According to South Africa’s Department of Home Affairs, the new policy (which is currently in draft form) is needed to crack down on identity theft within the country. As it stands, approximately 10 percent of the 1 million children born in the country every year are not registered at birth, and therefore do not have access to the benefits of citizenship, which include healthcare and education. It has also created a thriving black market in which South African birth certificates are sold to foreigners looking to obtain citizenship for their children.
The DHA argues that the sale of birth certificates is only possible because the country does not record biometrics, and does not have any way to prove which certificate belongs to which child. The new registration policy would ostensibly fix that problem, since it would link an identity document to biometric characteristics.
However, critics are worried that the South African government does not have the technological expertise needed to manage such a system. The country has dealt with data breaches in the past, and has not yet enacted several key components of a Protection of Personal Information Act that was passed in 2013. With that in mind, privacy advocates are concerned that the government may not be able to protect the biometric data it collects, and that corrupt officials could leak sensitive personal information to cybercriminals.
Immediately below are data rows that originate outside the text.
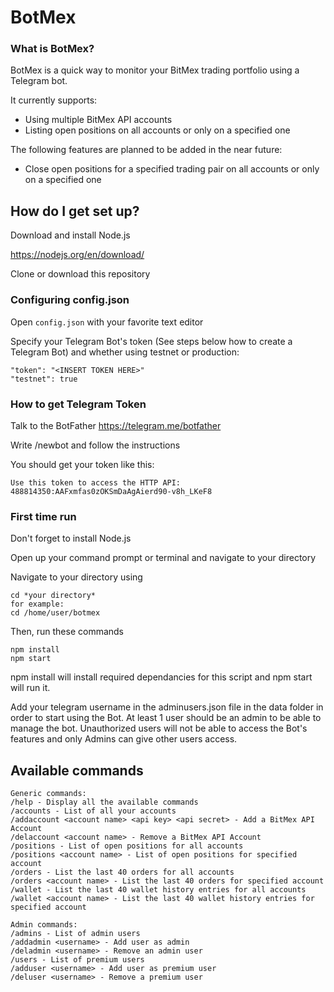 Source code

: # BotMex #


### What is BotMex? ###

BotMex is a quick way to monitor your BitMex trading portfolio using a Telegram bot.

It currently supports:
* Using multiple BitMex API accounts
* Listing open positions on all accounts or only on a specified one

The following features are planned to be added in the near future:
* Close open positions for a specified trading pair on all accounts or only on a specified one

## How do I get set up? ###

Download and install Node.js

https://nodejs.org/en/download/

Clone or download this repository

### Configuring config.json ###

Open `config.json` with your favorite text editor

Specify your Telegram Bot's token (See steps below how to create a Telegram Bot) and whether using testnet or production:

```
"token": "<INSERT TOKEN HERE>"
"testnet": true
```

### How to get Telegram Token

Talk to the BotFather https://telegram.me/botfather

Write /newbot and follow the instructions

You should get your token like this:
```
Use this token to access the HTTP API:
488814350:AAFxmfas0zOKSmDaAgAierd90-v8h_LKeF8
```

### First time run

Don't forget to install Node.js

Open up your command prompt or terminal and navigate to your directory

Navigate to your directory using 

```
cd *your directory*
for example:
cd /home/user/botmex
```

Then, run these commands

```
npm install
npm start
```

npm install will install required dependancies for this script and npm start will run it.


Add your telegram username in the adminusers.json file in the data folder in order to start using the Bot. At least 1 user should be an admin to be able to manage the bot. Unauthorized users will not be able to access the Bot's features and only Admins can give other users access.


## Available commands ###

```
Generic commands:
/help - Display all the available commands
/accounts - List of all your accounts
/addaccount <account name> <api key> <api secret> - Add a BitMex API Account
/delaccount <account name> - Remove a BitMex API Account
/positions - List of open positions for all accounts
/positions <account name> - List of open positions for specified account
/orders - List the last 40 orders for all accounts
/orders <account name> - List the last 40 orders for specified account
/wallet - List the last 40 wallet history entries for all accounts
/wallet <account name> - List the last 40 wallet history entries for specified account

Admin commands:
/admins - List of admin users
/addadmin <username> - Add user as admin
/deladmin <username> - Remove an admin user
/users - List of premium users
/adduser <username> - Add user as premium user
/deluser <username> - Remove a premium user
```

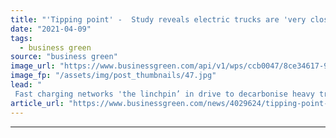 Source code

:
 ```yaml
---
title: "'Tipping point' -  Study reveals electric trucks are 'very close' to challenging diesel vehicles"
date: "2021-04-09"
tags: 
  - business green
source: "business green"
image_url: "https://www.businessgreen.com/api/v1/wps/ccb0047/8ce34617-902a-4ef7-8e15-c2761ff70770/4/DHL-035-185x114.jpg"
image_fp: "/assets/img/post_thumbnails/47.jpg"
lead: "
 Fast charging networks 'the linchpin’ in drive to decarbonise heavy transportation industry, according to study ..."
article_url: "https://www.businessgreen.com/news/4029624/tipping-point-study-reveals-electric-trucks-close-challenging-diesel-vehicles"
---
```


---
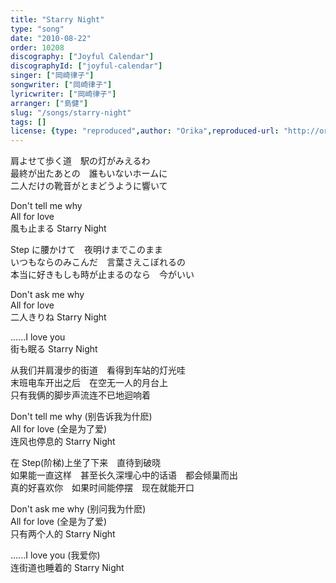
 ```yaml
---
title: "Starry Night"
type: "song"
date: "2010-08-22"
order: 10208
discography: ["Joyful Calendar"]
discographyId: ["joyful-calendar"]
singer: ["岡崎律子"]
songwriter: ["岡崎律子"]
lyricwriter: ["岡崎律子"]
arranger: ["島健"]
slug: "/songs/starry-night"
tags: []
license: {type: "reproduced",author: "Orika",reproduced-url: "http://orikamushi.myweb.hinet.net/",reproduced-website: "織歌蟲網站"}
---
```


肩よせて歩く道　駅の灯がみえるわ   
最終が出たあとの　誰もいないホームに   
二人だけの靴音がとまどうように響いて   
  
Don't tell me why   
All for love   
風も止まる Starry Night   
  
Step に腰かけて　夜明けまでこのまま   
いつもならのみこんだ　言葉さえこぼれるの   
本当に好きもしも時が止まるのなら　今がいい   
  
Don't ask me why   
All for love   
二人きりね Starry Night   
  
......I love you   
街も眠る Starry Night  

<!-- 翻译 -->
  
从我们并肩漫步的街道　看得到车站的灯光哇   
末班电车开出之后　在空无一人的月台上   
只有我俩的脚步声流连不已地迴响着   
  
Don't tell me why (别告诉我为什麽)   
All for love (全是为了爱)   
连风也停息的 Starry Night   
  
在 Step(阶梯)上坐了下来　直待到破晓   
如果能一直这样　甚至长久深埋心中的话语　都会倾巢而出   
真的好喜欢你　如果时间能停摆　现在就能开口   
  
Don't ask me why (别问我为什麽)   
All for love (全是为了爱)   
只有两个人的 Starry Night   
  
......I love you (我爱你)   
连街道也睡着的 Starry Night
“Governments need to have digital registers of their population to deliver services,” said ID4Africa Executive Chairman Joseph Atick. “(But) the threat to privacy is real. That is why we promote the development of data protection and privacy laws and frameworks before embracing digital identity.”
Critics compared the DHA’s proposal to India’s Aadhaar program, noting that India has similarly struggled to protect the personal information of people registered with the system. The policy draft will be open to public comment until February 28.